Microsoft Fabric is an integrated analytics platform that combines data engineering, data science, and business analytics under one SaaS umbrella. Within Fabric, a lakehouse is a unified data store that supports both structured and unstructured data. Lakehouses in Fabric are built on Delta Lake format (the same open standard used by Databricks) and are accessible through a SQL analytics endpoint—a managed SQL interface that lets external tools query lakehouse tables as if they were in a traditional data warehouse.
OneLake is the underlying cloud storage layer in Microsoft Fabric. When you create a lakehouse, its data is stored in OneLake, Microsoft’s tenant-wide, multi-cloud storage abstraction. OneLake uses Delta format by default, which provides ACID transactions, schema enforcement, and time-travel capabilities—all valuable for analytics workloads.
The integration pattern is straightforward: Superset connects to the SQL analytics endpoint of a Fabric lakehouse, executes queries against Delta tables, and renders results in dashboards. This approach avoids data duplication and keeps your single source of truth in Fabric.
Why Connect Superset to Fabric Lakehouses?
Several scenarios make this integration compelling:
Cost Efficiency: Fabric’s consumption-based pricing model (measured in Fabric Capacity Units) can be more predictable than per-seat BI tool licensing. By using Superset—an open-source tool—alongside Fabric, you avoid per-user seat costs from Looker, Tableau, or Power BI while maintaining enterprise-grade analytics infrastructure.
Embedded Analytics: If you’re building analytics features into your product, Superset’s lightweight architecture and API-first design make it ideal for embedding. Connecting it to Fabric lakehouses lets you scale analytics without managing separate databases or ETL pipelines. D23’s managed Superset platform, for instance, specializes in exactly this use case—providing hosted Superset with AI integration and API endpoints for embedding dashboards and self-serve BI into applications.
Data Lakehouse Flexibility: Fabric lakehouses support both structured (via SQL endpoint) and unstructured data (via OneLake). Superset queries the structured layer, but you maintain the flexibility to run Apache Spark notebooks, Python scripts, or other data engineering workloads against the same data.
Reduced Data Movement: Without this integration, you might export data from Fabric to a separate analytics database. Direct connection eliminates that step, reducing latency, storage costs, and the risk of stale data.
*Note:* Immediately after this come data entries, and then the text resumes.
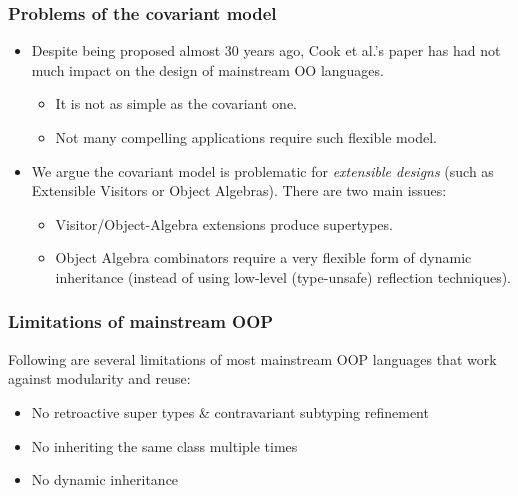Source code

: \documentclass{beamer}
\begin{document}
\begin{frame}
  \frametitle{Problems of the covariant model}

  \begin{itemize}
  \item Despite being proposed almost 30 years ago, Cook et al.'s paper has had not
    much impact on the design of mainstream OO languages.
    \begin{itemize}
    \item It is not as simple as the covariant one.
    \item Not many compelling applications require such flexible model.
    \end{itemize}

  \item We argue the covariant model is problematic for \textit{extensible
      designs} (such as Extensible Visitors or Object Algebras). There are two
    main issues:
    \begin{itemize}
    \item Visitor/Object-Algebra extensions produce supertypes.
    \item Object Algebra combinators require a very flexible form of dynamic
      inheritance (instead of using low-level (type-unsafe) reflection
      techniques).
    \end{itemize}


  \end{itemize}

\end{frame}


\begin{frame}[fragile]
  \frametitle{Limitations of mainstream OOP}

  Following are several limitations of most mainstream OOP languages that work
  against modularity and reuse:

  \begin{alertblock}{}
  \begin{itemize}
  \item No retroactive super types \& contravariant subtyping refinement
  \item No inheriting the same class multiple times
  \item No dynamic inheritance
  \end{itemize}


  \end{alertblock}


\end{frame}
\end{document}
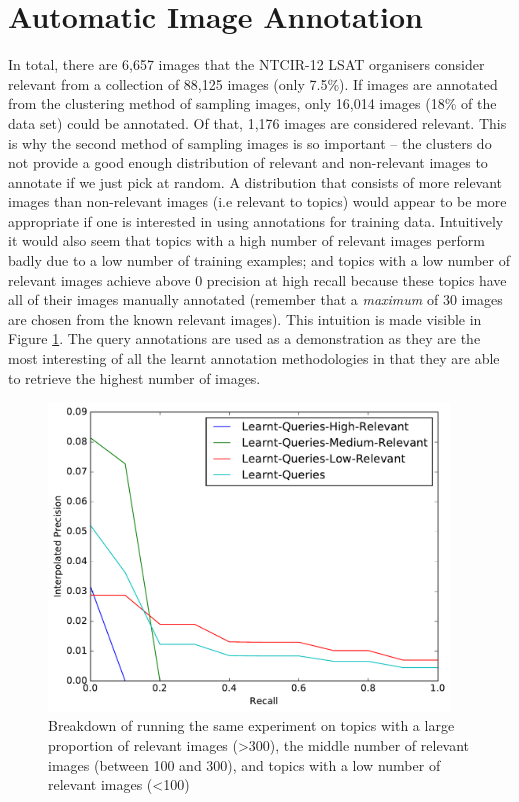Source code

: \section{Automatic Image Annotation}

In total, there are 6,657 images that the NTCIR-12 LSAT organisers consider relevant from a collection of 88,125 images (only 7.5\%). If images are annotated from the clustering method of sampling images, only 16,014 images (18\% of the data set) could be annotated. Of that, 1,176 images are considered relevant. This is why the second method of sampling images is so important -- the clusters do not provide a good enough distribution of relevant and non-relevant images to annotate if we just pick at random. A distribution that consists of more relevant images than non-relevant images (i.e relevant to topics) would appear to be more appropriate if one is interested in using annotations for training data. Intuitively it would also seem that topics with a high number of relevant images perform badly due to a low number of training examples; and topics with a low number of relevant images achieve above $0$ precision at high recall because these topics have all of their images manually annotated (remember that a \textit{maximum} of $30$ images are chosen from the known relevant images). This intuition is made visible in Figure \ref{fig:learnt-queries}. The query annotations are used as a demonstration as they are the most interesting of all the learnt annotation methodologies in that they are able to retrieve the highest number of images.

\begin{figure}[h]
    \centering
    \includegraphics[width=0.95\textwidth]{graphs/learnt-queries}
    \caption{Breakdown of running the same experiment on topics with a large proportion of relevant images (\textgreater 300), the middle number of relevant images (between 100 and 300), and topics with a low number of relevant images (\textless 100)}
    \label{fig:learnt-queries}
\end{figure}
Open-Source Advantage: Unlike Power BI (which is tightly integrated with Fabric), Superset remains vendor-neutral. You can query Fabric lakehouses, Snowflake, BigQuery, or any supported database from the same platform. This flexibility matters for organizations with heterogeneous data stacks or those evaluating multiple analytics tools.
Prerequisites and Setup Requirements
Before connecting Superset to a Fabric lakehouse, ensure you have:
Fabric Environment:
- A Microsoft Fabric workspace with appropriate licensing (Fabric capacity or trial)
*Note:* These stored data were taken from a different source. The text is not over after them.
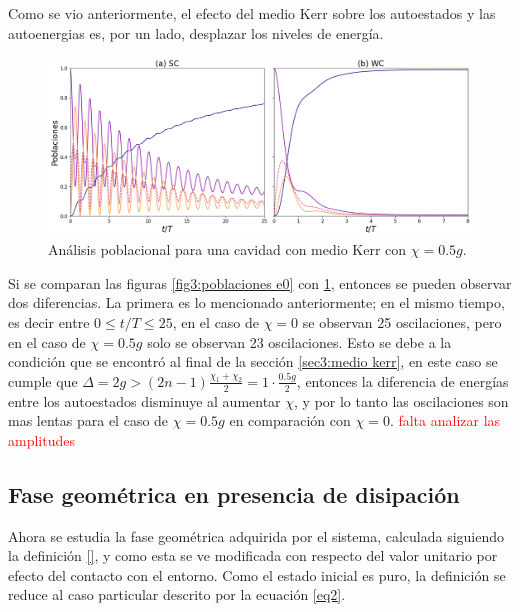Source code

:Como se vio anteriormente, el efecto del medio Kerr sobre los autoestados y las autoenergias es, por un lado, desplazar los niveles de energía.
\begin{figure}
    \centering
    \includegraphics[width=\textwidth]{figuras/ch3/poblaciones kerr.png}
    \caption{Análisis poblacional para una cavidad con medio Kerr con $\chi=0.5g$.}
    \label{fig3:poblaciones kerr}
\end{figure}
Si se comparan las figuras \ref{fig3:poblaciones e0} con \ref{fig3:poblaciones kerr}, entonces se pueden observar dos diferencias. La primera es lo mencionado anteriormente; en el mismo tiempo, es decir entre $0\leq t/T \leq 25$, en el caso de $\chi=0$ se observan 25 oscilaciones, pero en el caso de $\chi=0.5g$ solo se observan 23 oscilaciones. Esto se debe a la condición que se encontró al final de la sección \ref{sec3:medio kerr}, en este caso se cumple que $\Delta=2g>(2n-1)\frac{\chi_1+\chi_2}{2}=1\cdot\frac{0.5g}{2}$, entonces la diferencia de energías entre los autoestados disminuye al aumentar $\chi$, y por lo tanto las oscilaciones son mas lentas para el caso de $\chi=0.5g$ en comparación con $\chi=0$.
\textcolor{red}{falta analizar las amplitudes}
\subsection{Fase geométrica en presencia de disipación}
\label{sec3:fg disipacion}
Ahora se estudia la fase geométrica adquirida por el sistema, calculada siguiendo la definición \ref{}, y como esta se ve modificada con respecto del valor unitario por efecto del contacto con el entorno. Como el estado inicial es puro, la definición se reduce al caso particular descrito por la ecuación \ref{eq2}.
- At least one lakehouse created in that workspace
- Delta tables populated with data (via Dataflows, pipelines, notebooks, or direct ingestion)
- Access to the lakehouse’s SQL analytics endpoint URL
Superset Deployment:
- A running instance of Apache Superset (self-hosted or managed via a provider like D23)
- Admin access to add database connections
- Network connectivity to the Fabric SQL analytics endpoint (ensure firewall rules permit outbound HTTPS to Microsoft Fabric endpoints)
Authentication Credentials:
- A Microsoft Entra ID (Azure AD) service principal or user account with permission to query the lakehouse
- Service principal credentials (client ID, client secret, and tenant ID) if using service principal authentication
- Or, username and password if using SQL authentication (less common for Fabric)
SQL Driver:
- The Microsoft ODBC Driver for SQL Server or the Python
pyodbclibrary (Superset’s default for SQL Server connections) - Alternatively, the
pymssqllibrary
For detailed guidance on setting up Fabric lakehouse connections, refer to Microsoft Fabric’s official lakehouse connection documentation and the Matillion authentication guide for Fabric Lakehouses, which covers SQL analytics endpoint authentication patterns applicable to any SQL client.
Step 1: Locate Your Fabric Lakehouse SQL Analytics Endpoint
The SQL analytics endpoint is the gateway for external tools to query a Fabric lakehouse. Here’s how to find it:
In Microsoft Fabric:
- Navigate to your workspace and open the lakehouse
- In the top-right corner, click “SQL analytics endpoint”
- In the SQL analytics endpoint view, look for the connection string or server name. It typically follows this pattern:
<workspace-name>-<lakehouse-name>.<region>.fabric.microsoft.com - Copy the full connection string or note the server name and database name (which is the lakehouse name)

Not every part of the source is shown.